* RECORDS SUPPLIED
-*-

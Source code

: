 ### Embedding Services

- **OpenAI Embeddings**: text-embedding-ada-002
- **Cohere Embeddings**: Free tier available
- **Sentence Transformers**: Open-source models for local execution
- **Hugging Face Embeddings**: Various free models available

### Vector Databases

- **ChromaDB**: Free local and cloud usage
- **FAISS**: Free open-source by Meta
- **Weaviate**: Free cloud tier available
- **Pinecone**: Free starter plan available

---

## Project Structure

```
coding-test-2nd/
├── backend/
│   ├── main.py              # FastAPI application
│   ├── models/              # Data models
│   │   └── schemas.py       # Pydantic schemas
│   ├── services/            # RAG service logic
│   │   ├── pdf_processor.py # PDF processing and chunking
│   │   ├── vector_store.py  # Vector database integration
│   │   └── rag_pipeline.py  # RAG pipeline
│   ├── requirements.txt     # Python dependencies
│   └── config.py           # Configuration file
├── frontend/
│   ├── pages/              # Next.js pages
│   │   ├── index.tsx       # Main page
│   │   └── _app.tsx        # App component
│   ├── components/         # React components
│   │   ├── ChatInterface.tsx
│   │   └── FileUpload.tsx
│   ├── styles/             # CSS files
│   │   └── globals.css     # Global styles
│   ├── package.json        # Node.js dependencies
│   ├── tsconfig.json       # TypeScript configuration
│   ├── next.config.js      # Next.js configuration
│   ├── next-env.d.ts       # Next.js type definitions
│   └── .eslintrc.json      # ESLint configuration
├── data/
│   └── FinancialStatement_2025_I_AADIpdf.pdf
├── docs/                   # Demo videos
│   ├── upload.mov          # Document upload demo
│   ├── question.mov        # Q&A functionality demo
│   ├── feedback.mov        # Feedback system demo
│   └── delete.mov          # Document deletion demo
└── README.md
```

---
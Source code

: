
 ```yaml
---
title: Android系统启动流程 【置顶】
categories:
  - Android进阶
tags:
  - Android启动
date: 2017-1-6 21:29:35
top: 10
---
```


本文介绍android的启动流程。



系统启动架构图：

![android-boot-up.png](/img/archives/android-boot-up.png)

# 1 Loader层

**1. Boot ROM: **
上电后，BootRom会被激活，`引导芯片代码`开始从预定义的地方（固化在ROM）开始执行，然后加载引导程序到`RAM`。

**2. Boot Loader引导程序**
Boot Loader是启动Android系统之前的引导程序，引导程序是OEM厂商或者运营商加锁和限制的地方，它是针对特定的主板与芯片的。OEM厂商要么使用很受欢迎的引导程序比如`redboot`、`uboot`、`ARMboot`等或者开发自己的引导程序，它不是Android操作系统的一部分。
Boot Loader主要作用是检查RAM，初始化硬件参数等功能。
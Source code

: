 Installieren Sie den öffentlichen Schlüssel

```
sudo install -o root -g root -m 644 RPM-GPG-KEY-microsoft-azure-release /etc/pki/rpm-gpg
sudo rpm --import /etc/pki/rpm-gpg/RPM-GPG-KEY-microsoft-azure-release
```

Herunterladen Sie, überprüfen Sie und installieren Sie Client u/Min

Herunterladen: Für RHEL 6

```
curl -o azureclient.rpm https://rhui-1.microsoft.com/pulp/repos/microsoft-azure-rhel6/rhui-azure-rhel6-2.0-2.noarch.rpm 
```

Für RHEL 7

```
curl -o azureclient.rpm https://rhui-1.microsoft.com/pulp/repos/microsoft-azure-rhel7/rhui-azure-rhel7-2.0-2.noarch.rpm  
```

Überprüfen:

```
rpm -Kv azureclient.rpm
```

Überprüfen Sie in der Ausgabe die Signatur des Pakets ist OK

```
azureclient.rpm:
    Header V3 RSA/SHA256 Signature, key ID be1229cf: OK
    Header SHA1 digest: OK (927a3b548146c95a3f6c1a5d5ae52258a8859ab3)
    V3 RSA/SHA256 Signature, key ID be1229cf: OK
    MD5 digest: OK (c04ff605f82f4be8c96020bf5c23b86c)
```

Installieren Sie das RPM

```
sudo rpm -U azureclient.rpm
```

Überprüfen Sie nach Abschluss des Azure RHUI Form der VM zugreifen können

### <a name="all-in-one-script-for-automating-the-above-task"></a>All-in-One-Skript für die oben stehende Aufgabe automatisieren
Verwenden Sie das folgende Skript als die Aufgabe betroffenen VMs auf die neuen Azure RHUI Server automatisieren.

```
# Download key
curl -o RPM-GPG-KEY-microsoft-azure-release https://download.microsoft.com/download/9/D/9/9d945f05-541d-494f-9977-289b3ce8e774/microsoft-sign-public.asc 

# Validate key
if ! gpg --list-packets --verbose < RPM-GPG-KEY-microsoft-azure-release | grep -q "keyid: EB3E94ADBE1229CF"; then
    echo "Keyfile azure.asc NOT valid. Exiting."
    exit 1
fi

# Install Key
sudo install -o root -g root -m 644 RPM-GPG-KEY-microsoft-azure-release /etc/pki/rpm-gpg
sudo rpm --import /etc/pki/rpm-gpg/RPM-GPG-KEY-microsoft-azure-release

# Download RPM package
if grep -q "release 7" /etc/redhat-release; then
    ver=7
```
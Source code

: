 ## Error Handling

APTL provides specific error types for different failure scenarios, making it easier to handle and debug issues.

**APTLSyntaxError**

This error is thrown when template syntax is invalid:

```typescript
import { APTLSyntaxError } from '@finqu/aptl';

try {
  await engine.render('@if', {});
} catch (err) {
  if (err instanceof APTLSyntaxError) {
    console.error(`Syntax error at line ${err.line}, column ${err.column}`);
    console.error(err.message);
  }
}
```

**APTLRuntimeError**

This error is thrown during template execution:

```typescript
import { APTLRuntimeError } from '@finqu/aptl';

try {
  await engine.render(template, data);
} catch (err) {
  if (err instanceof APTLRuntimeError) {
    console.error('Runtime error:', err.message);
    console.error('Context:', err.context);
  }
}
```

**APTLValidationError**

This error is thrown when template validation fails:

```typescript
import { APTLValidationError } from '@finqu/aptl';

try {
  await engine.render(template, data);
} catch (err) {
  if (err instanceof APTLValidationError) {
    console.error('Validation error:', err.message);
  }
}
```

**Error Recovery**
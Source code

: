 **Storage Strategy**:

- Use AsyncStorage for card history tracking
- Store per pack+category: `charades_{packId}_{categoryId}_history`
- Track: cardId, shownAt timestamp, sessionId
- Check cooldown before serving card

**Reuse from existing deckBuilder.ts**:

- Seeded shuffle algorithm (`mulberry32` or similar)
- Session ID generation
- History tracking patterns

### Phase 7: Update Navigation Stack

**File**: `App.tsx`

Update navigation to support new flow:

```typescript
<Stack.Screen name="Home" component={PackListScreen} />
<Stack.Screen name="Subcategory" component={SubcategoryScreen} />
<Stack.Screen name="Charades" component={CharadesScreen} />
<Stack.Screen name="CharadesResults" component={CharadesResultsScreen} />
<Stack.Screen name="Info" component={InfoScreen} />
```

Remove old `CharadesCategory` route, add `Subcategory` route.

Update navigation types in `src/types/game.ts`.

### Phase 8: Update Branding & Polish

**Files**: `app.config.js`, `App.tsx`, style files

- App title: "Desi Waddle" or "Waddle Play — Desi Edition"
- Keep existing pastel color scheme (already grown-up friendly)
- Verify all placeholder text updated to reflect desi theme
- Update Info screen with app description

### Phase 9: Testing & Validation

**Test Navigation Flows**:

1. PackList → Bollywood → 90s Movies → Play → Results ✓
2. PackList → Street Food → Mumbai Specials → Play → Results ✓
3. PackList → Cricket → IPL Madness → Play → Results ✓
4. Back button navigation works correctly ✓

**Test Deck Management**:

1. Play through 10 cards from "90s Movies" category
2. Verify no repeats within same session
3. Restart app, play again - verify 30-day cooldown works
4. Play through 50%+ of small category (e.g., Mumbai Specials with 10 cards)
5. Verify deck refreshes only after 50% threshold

-*-

* WHAT YOU NEED TO DO
The records above need copying again. Keep each word as it is.

* TASK ANSWER
Source code

: ### Embedding Services

- **OpenAI Embeddings**: text-embedding-ada-002
- **Cohere Embeddings**: Free tier available
- **Sentence Transformers**: Open-source models for local execution
- **Hugging Face Embeddings**: Various free models available

### Vector Databases

- **ChromaDB**: Free local and cloud usage
- **FAISS**: Free open-source by Meta
- **Weaviate**: Free cloud tier available
- **Pinecone**: Free starter plan available

---

## Project Structure

```
coding-test-2nd/
├── backend/
│   ├── main.py              # FastAPI application
│   ├── models/              # Data models
│   │   └── schemas.py       # Pydantic schemas
│   ├── services/            # RAG service logic
│   │   ├── pdf_processor.py # PDF processing and chunking
│   │   ├── vector_store.py  # Vector database integration
│   │   └── rag_pipeline.py  # RAG pipeline
│   ├── requirements.txt     # Python dependencies
│   └── config.py           # Configuration file
├── frontend/
│   ├── pages/              # Next.js pages
│   │   ├── index.tsx       # Main page
│   │   └── _app.tsx        # App component
│   ├── components/         # React components
│   │   ├── ChatInterface.tsx
│   │   └── FileUpload.tsx
│   ├── styles/             # CSS files
│   │   └── globals.css     # Global styles
│   ├── package.json        # Node.js dependencies
│   ├── tsconfig.json       # TypeScript configuration
│   ├── next.config.js      # Next.js configuration
│   ├── next-env.d.ts       # Next.js type definitions
│   └── .eslintrc.json      # ESLint configuration
├── data/
│   └── FinancialStatement_2025_I_AADIpdf.pdf
├── docs/                   # Demo videos
│   ├── upload.mov          # Document upload demo
│   ├── question.mov        # Q&A functionality demo
│   ├── feedback.mov        # Feedback system demo
│   └── delete.mov          # Document deletion demo
└── README.md
```

---
Source code

:
 ```yaml
---
title: Android系统启动流程 【置顶】
categories:
  - Android进阶
tags:
  - Android启动
date: 2017-1-6 21:29:35
top: 10
---
```


本文介绍android的启动流程。



系统启动架构图：

![android-boot-up.png](/img/archives/android-boot-up.png)

# 1 Loader层

**1. Boot ROM: **
上电后，BootRom会被激活，`引导芯片代码`开始从预定义的地方（固化在ROM）开始执行，然后加载引导程序到`RAM`。

**2. Boot Loader引导程序**
Boot Loader是启动Android系统之前的引导程序，引导程序是OEM厂商或者运营商加锁和限制的地方，它是针对特定的主板与芯片的。OEM厂商要么使用很受欢迎的引导程序比如`redboot`、`uboot`、`ARMboot`等或者开发自己的引导程序，它不是Android操作系统的一部分。
Boot Loader主要作用是检查RAM，初始化硬件参数等功能。
Source code

: Installieren Sie den öffentlichen Schlüssel

```
sudo install -o root -g root -m 644 RPM-GPG-KEY-microsoft-azure-release /etc/pki/rpm-gpg
sudo rpm --import /etc/pki/rpm-gpg/RPM-GPG-KEY-microsoft-azure-release
```

Herunterladen Sie, überprüfen Sie und installieren Sie Client u/Min

Herunterladen: Für RHEL 6

```
curl -o azureclient.rpm https://rhui-1.microsoft.com/pulp/repos/microsoft-azure-rhel6/rhui-azure-rhel6-2.0-2.noarch.rpm 
```

Für RHEL 7

```
curl -o azureclient.rpm https://rhui-1.microsoft.com/pulp/repos/microsoft-azure-rhel7/rhui-azure-rhel7-2.0-2.noarch.rpm  
```

Überprüfen:

```
rpm -Kv azureclient.rpm
```

Überprüfen Sie in der Ausgabe die Signatur des Pakets ist OK

```
azureclient.rpm:
    Header V3 RSA/SHA256 Signature, key ID be1229cf: OK
    Header SHA1 digest: OK (927a3b548146c95a3f6c1a5d5ae52258a8859ab3)
    V3 RSA/SHA256 Signature, key ID be1229cf: OK
    MD5 digest: OK (c04ff605f82f4be8c96020bf5c23b86c)
```

Installieren Sie das RPM

```
sudo rpm -U azureclient.rpm
```

Überprüfen Sie nach Abschluss des Azure RHUI Form der VM zugreifen können

### <a name="all-in-one-script-for-automating-the-above-task"></a>All-in-One-Skript für die oben stehende Aufgabe automatisieren
Verwenden Sie das folgende Skript als die Aufgabe betroffenen VMs auf die neuen Azure RHUI Server automatisieren.

```
# Download key
curl -o RPM-GPG-KEY-microsoft-azure-release https://download.microsoft.com/download/9/D/9/9d945f05-541d-494f-9977-289b3ce8e774/microsoft-sign-public.asc 

# Validate key
if ! gpg --list-packets --verbose < RPM-GPG-KEY-microsoft-azure-release | grep -q "keyid: EB3E94ADBE1229CF"; then
    echo "Keyfile azure.asc NOT valid. Exiting."
    exit 1
fi

# Install Key
sudo install -o root -g root -m 644 RPM-GPG-KEY-microsoft-azure-release /etc/pki/rpm-gpg
sudo rpm --import /etc/pki/rpm-gpg/RPM-GPG-KEY-microsoft-azure-release

# Download RPM package
if grep -q "release 7" /etc/redhat-release; then
    ver=7
```
Source code

: ## Error Handling

APTL provides specific error types for different failure scenarios, making it easier to handle and debug issues.

**APTLSyntaxError**

This error is thrown when template syntax is invalid:

```typescript
import { APTLSyntaxError } from '@finqu/aptl';

try {
  await engine.render('@if', {});
} catch (err) {
  if (err instanceof APTLSyntaxError) {
    console.error(`Syntax error at line ${err.line}, column ${err.column}`);
    console.error(err.message);
  }
}
```

**APTLRuntimeError**

This error is thrown during template execution:

```typescript
import { APTLRuntimeError } from '@finqu/aptl';

try {
  await engine.render(template, data);
} catch (err) {
  if (err instanceof APTLRuntimeError) {
    console.error('Runtime error:', err.message);
    console.error('Context:', err.context);
  }
}
```

**APTLValidationError**

This error is thrown when template validation fails:

```typescript
import { APTLValidationError } from '@finqu/aptl';

try {
  await engine.render(template, data);
} catch (err) {
  if (err instanceof APTLValidationError) {
    console.error('Validation error:', err.message);
  }
}
```

**Error Recovery**
Source code

: **Storage Strategy**:

- Use AsyncStorage for card history tracking
- Store per pack+category: `charades_{packId}_{categoryId}_history`
- Track: cardId, shownAt timestamp, sessionId
- Check cooldown before serving card

**Reuse from existing deckBuilder.ts**:

- Seeded shuffle algorithm (`mulberry32` or similar)
- Session ID generation
- History tracking patterns

### Phase 7: Update Navigation Stack

**File**: `App.tsx`

Update navigation to support new flow:

```typescript
<Stack.Screen name="Home" component={PackListScreen} />
<Stack.Screen name="Subcategory" component={SubcategoryScreen} />
<Stack.Screen name="Charades" component={CharadesScreen} />
<Stack.Screen name="CharadesResults" component={CharadesResultsScreen} />
<Stack.Screen name="Info" component={InfoScreen} />
```

Remove old `CharadesCategory` route, add `Subcategory` route.

Update navigation types in `src/types/game.ts`.

### Phase 8: Update Branding & Polish

**Files**: `app.config.js`, `App.tsx`, style files

- App title: "Desi Waddle" or "Waddle Play — Desi Edition"
- Keep existing pastel color scheme (already grown-up friendly)
- Verify all placeholder text updated to reflect desi theme
- Update Info screen with app description

### Phase 9: Testing & Validation

**Test Navigation Flows**:

1. PackList → Bollywood → 90s Movies → Play → Results ✓
2. PackList → Street Food → Mumbai Specials → Play → Results ✓
3. PackList → Cricket → IPL Madness → Play → Results ✓
4. Back button navigation works correctly ✓

**Test Deck Management**:

1. Play through 10 cards from "90s Movies" category
2. Verify no repeats within same session
3. Restart app, play again - verify 30-day cooldown works
4. Play through 50%+ of small category (e.g., Mumbai Specials with 10 cards)
5. Verify deck refreshes only after 50% threshold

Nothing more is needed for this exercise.